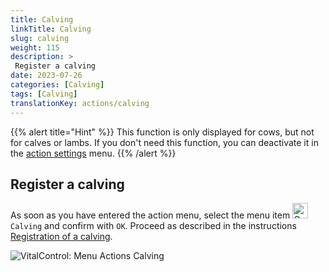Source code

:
 ```yaml
---
title: Calving
linkTitle: Calving
slug: calving
weight: 115
description: >
 Register a calving
date: 2023-07-26
categories: [Calving]
tags: [Calving]
translationKey: actions/calving
---
```

{{% alert title="Hint" %}}
This function is only displayed for cows, but not for calves or lambs.
If you don't need this function, you can deactivate it in the [action settings](../settings/) menu.
{{% /alert %}}

## Register a calving

As soon as you have entered the action menu, select the menu item <img src="/icons/actions/calving.svg" width="25" align="bottom" alt="Calving"  alt="Calving"/> `Calving` and confirm with `OK`. Proceed as described in the instructions [Registration of a calving](/en/docs/new/calving/).

   ![VitalControl: Menu Actions Calving](../images/calving.png "Calving")
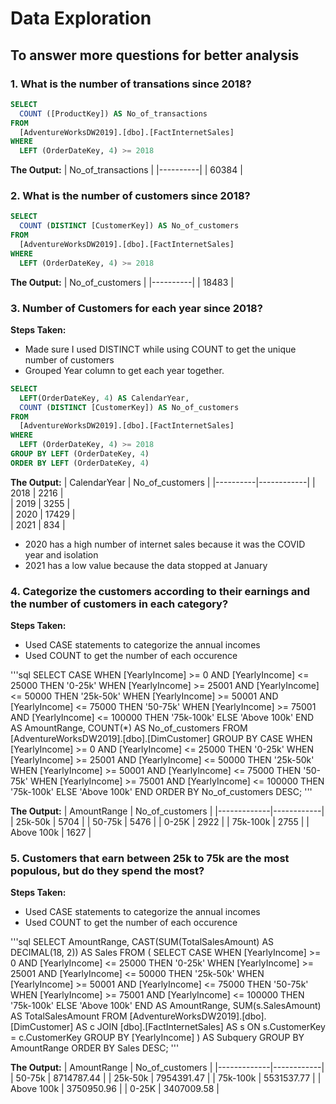 # **Data Exploration**

## To answer more questions for better analysis

### 1. What is the number of transations since 2018?

```sql
SELECT 
  COUNT ([ProductKey]) AS No_of_transactions
FROM 
  [AdventureWorksDW2019].[dbo].[FactInternetSales]
WHERE
  LEFT (OrderDateKey, 4) >= 2018
```

**The Output:**
| No_of_transactions  | 
|----------|
| 60384 | 

### 2. What is the number of customers since 2018?

```sql
SELECT  
  COUNT (DISTINCT [CustomerKey]) AS No_of_customers
FROM 
  [AdventureWorksDW2019].[dbo].[FactInternetSales]
WHERE
  LEFT (OrderDateKey, 4) >= 2018
```

**The Output:**
| No_of_customers  | 
|----------|
| 18483 | 



### 3. Number of Customers for each year since 2018?

**Steps Taken:**

- Made sure I used DISTINCT while using COUNT to get the unique number of customers
- Grouped Year column to get each year together.

```sql
SELECT 
  LEFT(OrderDateKey, 4) AS CalendarYear,
  COUNT (DISTINCT [CustomerKey]) AS No_of_customers
FROM 
  [AdventureWorksDW2019].[dbo].[FactInternetSales]
WHERE
  LEFT (OrderDateKey, 4) >= 2018
GROUP BY LEFT (OrderDateKey, 4)
ORDER BY LEFT (OrderDateKey, 4)
```

**The Output:**
| CalendarYear  | No_of_customers       | 
|----------|------------|
| 2018 | 2216 |  
| 2019 | 3255 |  
| 2020 | 17429 |  
| 2021 | 834 | 

- 2020 has a high number of internet sales because it was the COVID year and isolation
- 2021 has a low value because the data stopped at January


### 4. Categorize the customers according to their earnings and the number of customers in each category?
**Steps Taken:**

- Used CASE statements to categorize the annual incomes
- Used COUNT to get the number of each occurence

'''sql
SELECT 
  CASE 
    WHEN [YearlyIncome] >= 0 AND [YearlyIncome] <= 25000 THEN '0-25k' 
    WHEN [YearlyIncome] >= 25001 AND [YearlyIncome] <= 50000 THEN '25k-50k' 
    WHEN [YearlyIncome] >= 50001 AND [YearlyIncome] <= 75000 THEN '50-75k' 
    WHEN [YearlyIncome] >= 75001 AND [YearlyIncome] <= 100000 THEN '75k-100k' 
    ELSE 'Above 100k' 
  END AS AmountRange,
  COUNT(*) AS No_of_customers
FROM 
  [AdventureWorksDW2019].[dbo].[DimCustomer] 
GROUP BY 
  CASE 
    WHEN [YearlyIncome] >= 0 AND [YearlyIncome] <= 25000 THEN '0-25k' 
    WHEN [YearlyIncome] >= 25001 AND [YearlyIncome] <= 50000 THEN '25k-50k' 
    WHEN [YearlyIncome] >= 50001 AND [YearlyIncome] <= 75000 THEN '50-75k' 
    WHEN [YearlyIncome] >= 75001 AND [YearlyIncome] <= 100000 THEN '75k-100k' 
    ELSE 'Above 100k' 
  END
ORDER BY No_of_customers DESC;
'''

**The Output:**
| AmountRange  | No_of_customers |
|-------------|------------|
| 25k-50k       | 5704       |
| 50-75k     | 5476       |
| 0-25K     | 2922       |
| 75k-100k    | 2755       |
| Above 100k  | 1627       |

### 5. Customers that earn between 25k to 75k are the most populous, but do they spend the most?
**Steps Taken:**

- Used CASE statements to categorize the annual incomes
- Used COUNT to get the number of each occurence

'''sql
SELECT 
  AmountRange,
  CAST(SUM(TotalSalesAmount) AS DECIMAL(18, 2)) AS Sales
FROM (
  SELECT 
    CASE 
      WHEN [YearlyIncome] >= 0 AND [YearlyIncome] <= 25000 THEN '0-25k' 
      WHEN [YearlyIncome] >= 25001 AND [YearlyIncome] <= 50000 THEN '25k-50k' 
      WHEN [YearlyIncome] >= 50001 AND [YearlyIncome] <= 75000 THEN '50-75k' 
      WHEN [YearlyIncome] >= 75001 AND [YearlyIncome] <= 100000 THEN '75k-100k' 
      ELSE 'Above 100k' 
    END AS AmountRange,
    SUM(s.SalesAmount) AS TotalSalesAmount
  FROM 
    [AdventureWorksDW2019].[dbo].[DimCustomer] AS c
  JOIN [dbo].[FactInternetSales] AS s
  ON s.CustomerKey = c.CustomerKey
  GROUP BY [YearlyIncome]
) AS Subquery
GROUP BY AmountRange
ORDER BY Sales DESC;
'''


**The Output:**
| AmountRange  | No_of_customers |
|-------------|------------|
| 50-75k       | 8714787.44   |
| 25k-50k     | 7954391.47   |
| 75k-100k     | 5531537.77   |
| Above 100k    | 3750950.96   |
| 0-25K  | 3407009.58   |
^^^^^^^^
Reproduce the records exactly, starting with their first line and ending with the line that contains "## Register a calving", though pictures should be dropped.

Source code

:
 ```yaml
---
title: Calving
linkTitle: Calving
slug: calving
weight: 115
description: >
 Register a calving
date: 2023-07-26
categories: [Calving]
tags: [Calving]
translationKey: actions/calving
---
```

{{% alert title="Hint" %}}
This function is only displayed for cows, but not for calves or lambs.
If you don't need this function, you can deactivate it in the [action settings](../settings/) menu.
{{% /alert %}}

## Register a calving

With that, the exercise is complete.